* [YOUR INSTRUCTIONS]
Below are the entries; transcribe them exactly and drop every picture.
---- DATA UNDER STUDY
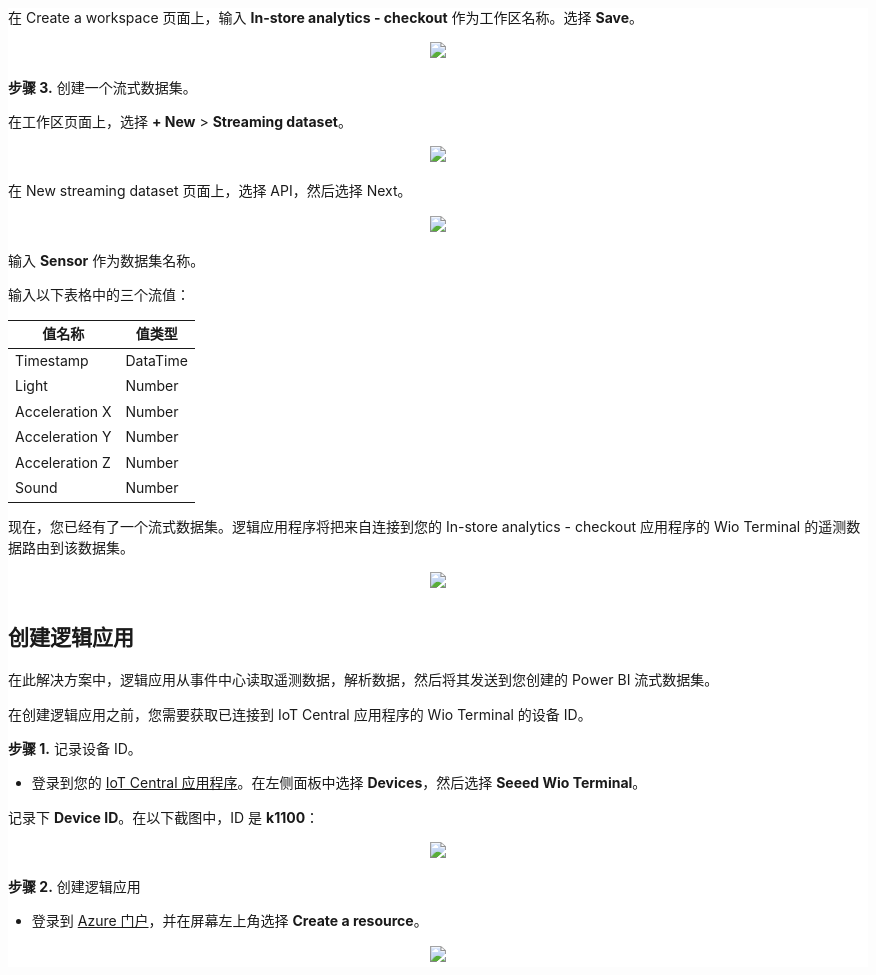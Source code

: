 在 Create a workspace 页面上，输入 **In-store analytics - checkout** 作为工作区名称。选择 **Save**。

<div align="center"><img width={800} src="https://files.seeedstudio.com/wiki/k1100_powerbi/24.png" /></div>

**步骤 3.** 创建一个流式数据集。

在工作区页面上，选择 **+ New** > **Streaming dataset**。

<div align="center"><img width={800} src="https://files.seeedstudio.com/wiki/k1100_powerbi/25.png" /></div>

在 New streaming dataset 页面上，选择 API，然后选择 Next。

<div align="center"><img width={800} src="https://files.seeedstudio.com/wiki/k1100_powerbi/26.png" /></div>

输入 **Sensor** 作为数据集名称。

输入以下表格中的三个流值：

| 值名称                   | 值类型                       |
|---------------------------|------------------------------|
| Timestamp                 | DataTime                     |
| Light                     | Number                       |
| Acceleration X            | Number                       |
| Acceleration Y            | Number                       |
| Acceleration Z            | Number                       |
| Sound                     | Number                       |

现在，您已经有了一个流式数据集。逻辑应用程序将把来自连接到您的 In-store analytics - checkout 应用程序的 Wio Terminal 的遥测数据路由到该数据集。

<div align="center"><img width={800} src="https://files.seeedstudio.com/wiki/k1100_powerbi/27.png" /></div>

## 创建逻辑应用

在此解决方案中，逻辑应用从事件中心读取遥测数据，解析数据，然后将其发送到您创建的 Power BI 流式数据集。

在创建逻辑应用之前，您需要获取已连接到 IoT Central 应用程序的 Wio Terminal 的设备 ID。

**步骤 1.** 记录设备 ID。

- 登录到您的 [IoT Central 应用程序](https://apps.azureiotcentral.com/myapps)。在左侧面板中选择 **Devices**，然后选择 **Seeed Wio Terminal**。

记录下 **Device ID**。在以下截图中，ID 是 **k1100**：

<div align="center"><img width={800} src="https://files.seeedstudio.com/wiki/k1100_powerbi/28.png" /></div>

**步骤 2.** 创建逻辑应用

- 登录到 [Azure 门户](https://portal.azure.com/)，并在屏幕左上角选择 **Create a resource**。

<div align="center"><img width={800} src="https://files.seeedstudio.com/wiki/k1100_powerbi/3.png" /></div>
--------
* [RESULT FOR THIS EXERCISE]
Source code

: 在 Create a workspace 页面上，输入 **In-store analytics - checkout** 作为工作区名称。选择 **Save**。

<div align="center"><img width={800} src="https://files.seeedstudio.com/wiki/k1100_powerbi/24.png" /></div>

**步骤 3.** 创建一个流式数据集。

在工作区页面上，选择 **+ New** > **Streaming dataset**。

<div align="center"><img width={800} src="https://files.seeedstudio.com/wiki/k1100_powerbi/25.png" /></div>

在 New streaming dataset 页面上，选择 API，然后选择 Next。

<div align="center"><img width={800} src="https://files.seeedstudio.com/wiki/k1100_powerbi/26.png" /></div>

输入 **Sensor** 作为数据集名称。

输入以下表格中的三个流值：

| 值名称                   | 值类型                       |
|---------------------------|------------------------------|
| Timestamp                 | DataTime                     |
| Light                     | Number                       |
| Acceleration X            | Number                       |
| Acceleration Y            | Number                       |
| Acceleration Z            | Number                       |
| Sound                     | Number                       |

现在，您已经有了一个流式数据集。逻辑应用程序将把来自连接到您的 In-store analytics - checkout 应用程序的 Wio Terminal 的遥测数据路由到该数据集。

<div align="center"><img width={800} src="https://files.seeedstudio.com/wiki/k1100_powerbi/27.png" /></div>

## 创建逻辑应用

在此解决方案中，逻辑应用从事件中心读取遥测数据，解析数据，然后将其发送到您创建的 Power BI 流式数据集。

在创建逻辑应用之前，您需要获取已连接到 IoT Central 应用程序的 Wio Terminal 的设备 ID。

**步骤 1.** 记录设备 ID。

- 登录到您的 [IoT Central 应用程序](https://apps.azureiotcentral.com/myapps)。在左侧面板中选择 **Devices**，然后选择 **Seeed Wio Terminal**。

记录下 **Device ID**。在以下截图中，ID 是 **k1100**：

<div align="center"><img width={800} src="https://files.seeedstudio.com/wiki/k1100_powerbi/28.png" /></div>

**步骤 2.** 创建逻辑应用

- 登录到 [Azure 门户](https://portal.azure.com/)，并在屏幕左上角选择 **Create a resource**。

<div align="center"><img width={800} src="https://files.seeedstudio.com/wiki/k1100_powerbi/3.png" /></div>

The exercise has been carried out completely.